SECTION 4. Waivers. Each of the Guarantors waives
presentment to, demand for payment from and protest to the
Borrowers, or any other guarantor of any of the Obligations, and
also waives notice of acceptance of its guarantee and notice of
protest for non-payment. The Guarantors hereby further waive
promptness, diligence, notice of acceptance and any other notice
with respect to any of the Obligations and this Guarantee and any
requirement that the Agent or the Lenders protect, secure, perfect
or insure any security interest or lien or any property subject
thereto or exhaust any right or take any action against the
Borrowers, or any other person or any of the Total Collateral
Security.
SECTION 5. Covenants. (a) Each of DOC and CSX,
respectively, hereby agrees that it shall furnish to the Agent:
(a) within 90 days after the end of each fiscal year, a
copy of the report on Form 10-K (or its equivalent) for such fiscal
year which DOC and CSX Corporation shall have filed with the
Securities and Exchange Commission;
(b) within 45 days after the end of each of the first
three fiscal quarters of each fiscal year, a copy of the report on
Form 10-Q (or its equivalent) for such fiscal year which DOC and
CSX Corporation shall have filed with the Securities and Exchange
Commission; and
(c) promptly upon the distribution thereof, a copy of
the annual report for such year for DOC and CSX Corporation.
(b) Brenner hereby agrees that, so long as he is a party to
this Agreement, he will deliver to the Agent annually one of the
following: (i) a statement of net worth, (ii) his tax return for
such year or (iii) another form of information reasonably
satisfactory to the Agent as to Brenner's financial position.
- 155 -
<PAGE>
SECTION 6. Representations.

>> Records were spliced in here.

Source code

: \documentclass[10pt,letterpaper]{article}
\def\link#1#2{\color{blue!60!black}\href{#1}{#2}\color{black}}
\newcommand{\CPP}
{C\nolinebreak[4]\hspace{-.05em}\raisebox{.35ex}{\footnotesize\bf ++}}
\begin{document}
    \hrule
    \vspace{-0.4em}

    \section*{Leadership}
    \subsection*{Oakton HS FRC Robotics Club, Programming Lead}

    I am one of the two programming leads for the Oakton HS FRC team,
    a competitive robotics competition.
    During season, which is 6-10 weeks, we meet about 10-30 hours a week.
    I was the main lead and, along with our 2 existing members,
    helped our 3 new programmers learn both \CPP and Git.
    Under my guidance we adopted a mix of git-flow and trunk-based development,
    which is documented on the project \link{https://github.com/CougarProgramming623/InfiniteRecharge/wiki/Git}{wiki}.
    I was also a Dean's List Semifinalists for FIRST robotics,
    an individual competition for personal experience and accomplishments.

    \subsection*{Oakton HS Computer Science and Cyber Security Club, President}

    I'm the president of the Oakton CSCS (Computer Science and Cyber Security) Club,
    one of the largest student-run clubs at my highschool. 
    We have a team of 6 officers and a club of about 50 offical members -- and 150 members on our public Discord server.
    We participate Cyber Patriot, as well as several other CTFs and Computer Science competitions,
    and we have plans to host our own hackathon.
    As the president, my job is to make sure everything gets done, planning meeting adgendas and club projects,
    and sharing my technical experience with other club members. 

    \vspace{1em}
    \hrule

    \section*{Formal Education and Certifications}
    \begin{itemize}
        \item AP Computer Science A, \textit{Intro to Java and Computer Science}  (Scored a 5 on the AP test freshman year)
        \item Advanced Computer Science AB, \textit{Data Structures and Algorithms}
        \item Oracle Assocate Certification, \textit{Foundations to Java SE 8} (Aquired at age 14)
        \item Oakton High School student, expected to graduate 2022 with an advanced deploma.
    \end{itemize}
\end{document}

Each of DOC and CSX
hereby represent and warrant that (a) it is a corporation duly
organized, validly existing and in good standing under the laws of
its jurisdiction of its organization, (b) has all requisite power
and authority to own its property and assets and to carry on its
business as now conducted and as proposed to be conducted, (c) is
qualified to do business in every jurisdiction where such
qualification is required, except where the failure so to qualify
would not result in a material adverse effect, and (d) has the
corporate power and authority to execute, deliver and perform its
obligations under this Guarantee.
SECTION 7. Subrogation. Upon payment by each
Guarantor of any sums to the Agent for the benefit of the Lenders
hereunder, all rights of such Guarantor against the Borrowers
arising as a result thereof by way of right of subrogation or
otherwise, shall in all respects be subordinate and junior in right
of payment to the prior final and indefeasible payment in full of
all the Obligations. If any amount shall be paid to or property
transferred to any Guarantor for the account of the Borrowers,
which payment arises as a result of such Guarantor's payment of its
obligations hereunder, such amount or property shall be held in
trust for the benefit of the Agent and shall forthwith be paid or
transferred to the Agent for the benefit of the Lenders to be
credited and applied to the Obligations, whether matured or
unmatured.
SECTION 8. Execution of Loan Documentation. The
Guarantors consent to and authorize the due execution and delivery
by the necessary parties of each of the Credit Agreement, the
Security Documents and any and all other related documentation
executed in connection with the foregoing.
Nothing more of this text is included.